_RECORDS_.
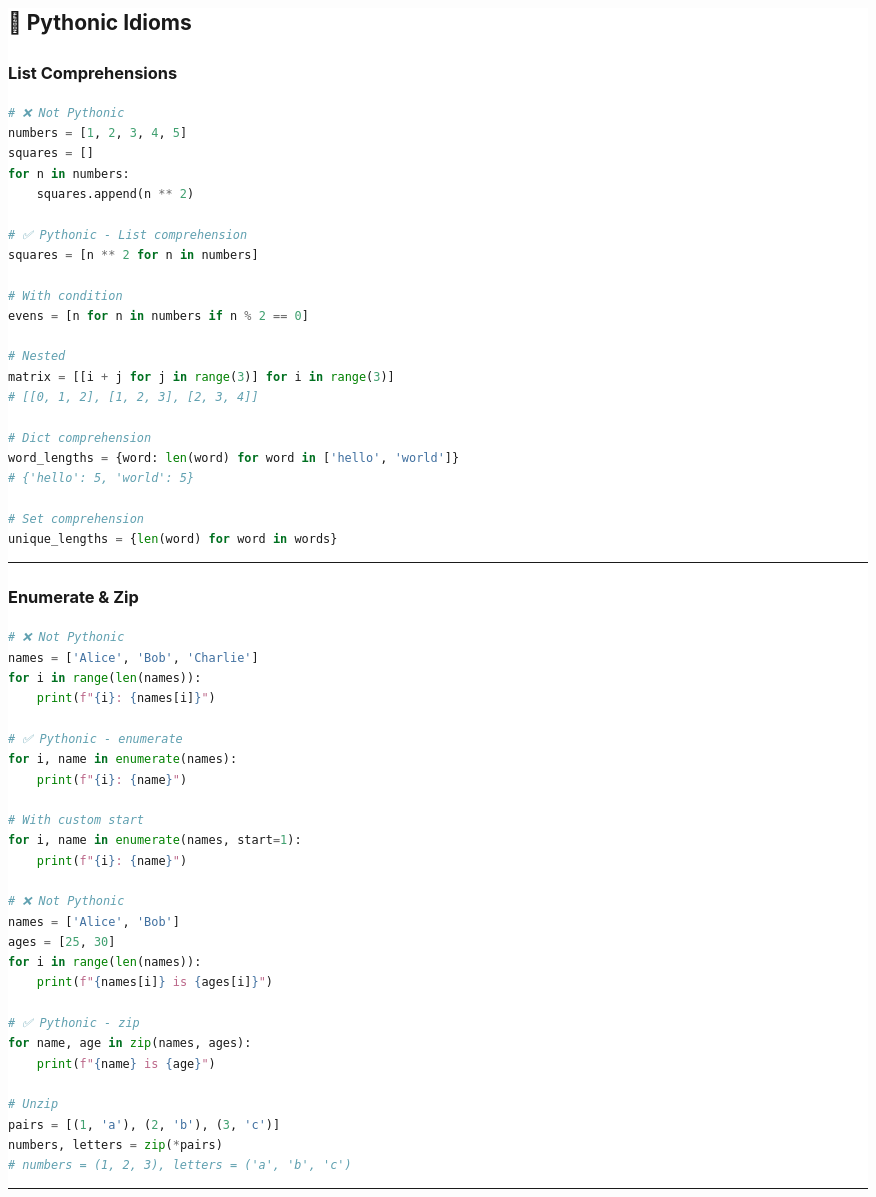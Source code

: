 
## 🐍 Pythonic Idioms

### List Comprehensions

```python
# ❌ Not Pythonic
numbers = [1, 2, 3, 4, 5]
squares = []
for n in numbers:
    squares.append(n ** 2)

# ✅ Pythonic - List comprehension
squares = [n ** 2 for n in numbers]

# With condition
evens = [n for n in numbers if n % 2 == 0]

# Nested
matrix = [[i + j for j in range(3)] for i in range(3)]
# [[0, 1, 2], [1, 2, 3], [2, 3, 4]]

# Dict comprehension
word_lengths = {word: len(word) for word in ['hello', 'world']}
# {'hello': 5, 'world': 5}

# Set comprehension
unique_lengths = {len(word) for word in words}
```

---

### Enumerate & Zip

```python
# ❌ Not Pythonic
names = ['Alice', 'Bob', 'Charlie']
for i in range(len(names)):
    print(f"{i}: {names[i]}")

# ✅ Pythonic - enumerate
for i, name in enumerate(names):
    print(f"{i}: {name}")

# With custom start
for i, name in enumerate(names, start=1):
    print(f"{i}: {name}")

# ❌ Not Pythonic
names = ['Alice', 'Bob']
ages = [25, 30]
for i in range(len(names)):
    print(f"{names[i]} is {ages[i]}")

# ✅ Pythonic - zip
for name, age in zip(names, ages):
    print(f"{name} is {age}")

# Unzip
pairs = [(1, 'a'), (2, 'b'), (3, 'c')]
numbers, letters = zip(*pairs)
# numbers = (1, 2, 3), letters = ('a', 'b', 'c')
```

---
--
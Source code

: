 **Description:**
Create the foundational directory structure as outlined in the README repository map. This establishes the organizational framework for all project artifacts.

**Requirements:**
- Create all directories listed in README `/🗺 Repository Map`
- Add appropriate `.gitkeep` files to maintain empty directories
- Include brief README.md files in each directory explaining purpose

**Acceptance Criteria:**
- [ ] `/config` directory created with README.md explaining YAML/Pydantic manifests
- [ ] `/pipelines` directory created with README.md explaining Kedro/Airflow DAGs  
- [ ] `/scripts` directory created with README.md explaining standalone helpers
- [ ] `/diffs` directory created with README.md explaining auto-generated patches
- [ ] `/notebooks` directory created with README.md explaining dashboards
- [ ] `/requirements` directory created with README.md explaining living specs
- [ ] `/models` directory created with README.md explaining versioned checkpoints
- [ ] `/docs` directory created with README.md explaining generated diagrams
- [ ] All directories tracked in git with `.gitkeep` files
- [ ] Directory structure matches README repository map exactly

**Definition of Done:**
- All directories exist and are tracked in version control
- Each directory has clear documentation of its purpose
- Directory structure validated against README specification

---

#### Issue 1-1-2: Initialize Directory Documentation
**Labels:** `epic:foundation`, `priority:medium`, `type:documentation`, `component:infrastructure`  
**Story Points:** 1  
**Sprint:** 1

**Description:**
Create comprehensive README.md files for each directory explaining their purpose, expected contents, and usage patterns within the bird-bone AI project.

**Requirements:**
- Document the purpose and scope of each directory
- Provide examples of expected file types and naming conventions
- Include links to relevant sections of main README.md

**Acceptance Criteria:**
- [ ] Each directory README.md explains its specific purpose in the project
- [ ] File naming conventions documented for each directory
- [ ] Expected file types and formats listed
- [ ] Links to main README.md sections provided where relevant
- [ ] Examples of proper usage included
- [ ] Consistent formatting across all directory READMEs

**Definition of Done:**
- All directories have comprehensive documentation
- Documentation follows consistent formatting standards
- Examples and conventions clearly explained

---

_REQUIRED WORK_. The answer is every line in the data where the word "Pythonic" appears.

_TASK RESULT_.
## 🐍 Pythonic Idioms
# ❌ Not Pythonic
# ✅ Pythonic - List comprehension
# ❌ Not Pythonic
# ✅ Pythonic - enumerate
# ❌ Not Pythonic
# ✅ Pythonic - zip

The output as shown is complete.